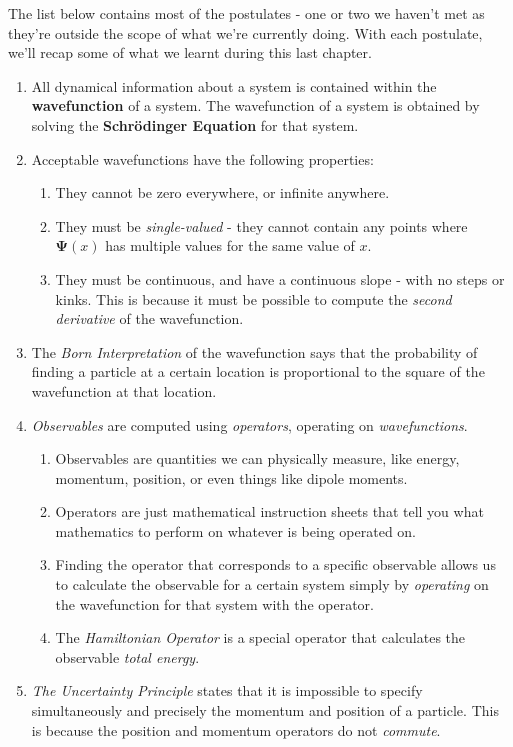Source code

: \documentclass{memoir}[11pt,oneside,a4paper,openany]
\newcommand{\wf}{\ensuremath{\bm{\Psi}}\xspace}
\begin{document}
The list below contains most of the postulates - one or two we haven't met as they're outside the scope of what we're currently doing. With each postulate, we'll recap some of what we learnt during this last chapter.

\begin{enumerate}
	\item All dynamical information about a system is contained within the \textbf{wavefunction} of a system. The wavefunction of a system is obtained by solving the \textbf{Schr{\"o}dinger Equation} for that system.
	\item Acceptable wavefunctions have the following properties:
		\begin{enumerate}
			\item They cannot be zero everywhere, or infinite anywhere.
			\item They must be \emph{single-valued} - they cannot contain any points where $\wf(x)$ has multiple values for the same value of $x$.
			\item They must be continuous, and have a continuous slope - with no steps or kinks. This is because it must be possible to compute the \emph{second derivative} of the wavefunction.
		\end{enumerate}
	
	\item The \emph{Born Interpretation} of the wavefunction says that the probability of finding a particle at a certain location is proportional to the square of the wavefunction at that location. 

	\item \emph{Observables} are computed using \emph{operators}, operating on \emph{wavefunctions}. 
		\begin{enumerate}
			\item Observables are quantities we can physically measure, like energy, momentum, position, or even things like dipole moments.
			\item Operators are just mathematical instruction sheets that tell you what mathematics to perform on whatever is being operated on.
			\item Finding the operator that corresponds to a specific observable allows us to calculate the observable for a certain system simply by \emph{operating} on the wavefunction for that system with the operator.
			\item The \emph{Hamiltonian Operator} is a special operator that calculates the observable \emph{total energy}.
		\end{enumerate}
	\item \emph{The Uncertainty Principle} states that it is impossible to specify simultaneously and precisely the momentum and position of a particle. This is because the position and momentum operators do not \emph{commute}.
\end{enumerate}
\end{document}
+ + + + + + +
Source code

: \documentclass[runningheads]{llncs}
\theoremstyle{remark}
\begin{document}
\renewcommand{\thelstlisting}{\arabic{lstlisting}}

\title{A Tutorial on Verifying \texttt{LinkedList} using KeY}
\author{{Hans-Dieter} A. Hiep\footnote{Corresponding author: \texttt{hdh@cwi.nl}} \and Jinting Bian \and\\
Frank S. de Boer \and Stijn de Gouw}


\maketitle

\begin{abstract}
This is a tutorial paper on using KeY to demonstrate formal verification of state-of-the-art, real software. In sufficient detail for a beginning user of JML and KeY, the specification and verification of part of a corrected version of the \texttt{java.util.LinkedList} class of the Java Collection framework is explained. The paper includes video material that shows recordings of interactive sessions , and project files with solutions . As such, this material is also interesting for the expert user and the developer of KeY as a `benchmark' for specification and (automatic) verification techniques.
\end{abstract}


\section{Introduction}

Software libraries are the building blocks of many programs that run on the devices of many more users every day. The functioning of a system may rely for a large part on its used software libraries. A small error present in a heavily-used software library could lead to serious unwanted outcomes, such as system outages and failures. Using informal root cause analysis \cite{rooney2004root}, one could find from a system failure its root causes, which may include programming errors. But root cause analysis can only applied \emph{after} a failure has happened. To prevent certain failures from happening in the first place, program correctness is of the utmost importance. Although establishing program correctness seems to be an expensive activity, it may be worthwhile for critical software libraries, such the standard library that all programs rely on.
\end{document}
+ + + + + + +
Exercise goal — Check each line of the entries, and copy the ones that contain "texttt".

Response to the task —
\title{A Tutorial on Verifying \texttt{LinkedList} using KeY}
\author{{Hans-Dieter} A. Hiep\footnote{Corresponding author: \texttt{hdh@cwi.nl}} \and Jinting Bian \and\\
This is a tutorial paper on using KeY to demonstrate formal verification of state-of-the-art, real software. In sufficient detail for a beginning user of JML and KeY, the specification and verification of part of a corrected version of the \texttt{java.util.LinkedList} class of the Java Collection framework is explained. The paper includes video material that shows recordings of interactive sessions , and project files with solutions . As such, this material is also interesting for the expert user and the developer of KeY as a `benchmark' for specification and (automatic) verification techniques.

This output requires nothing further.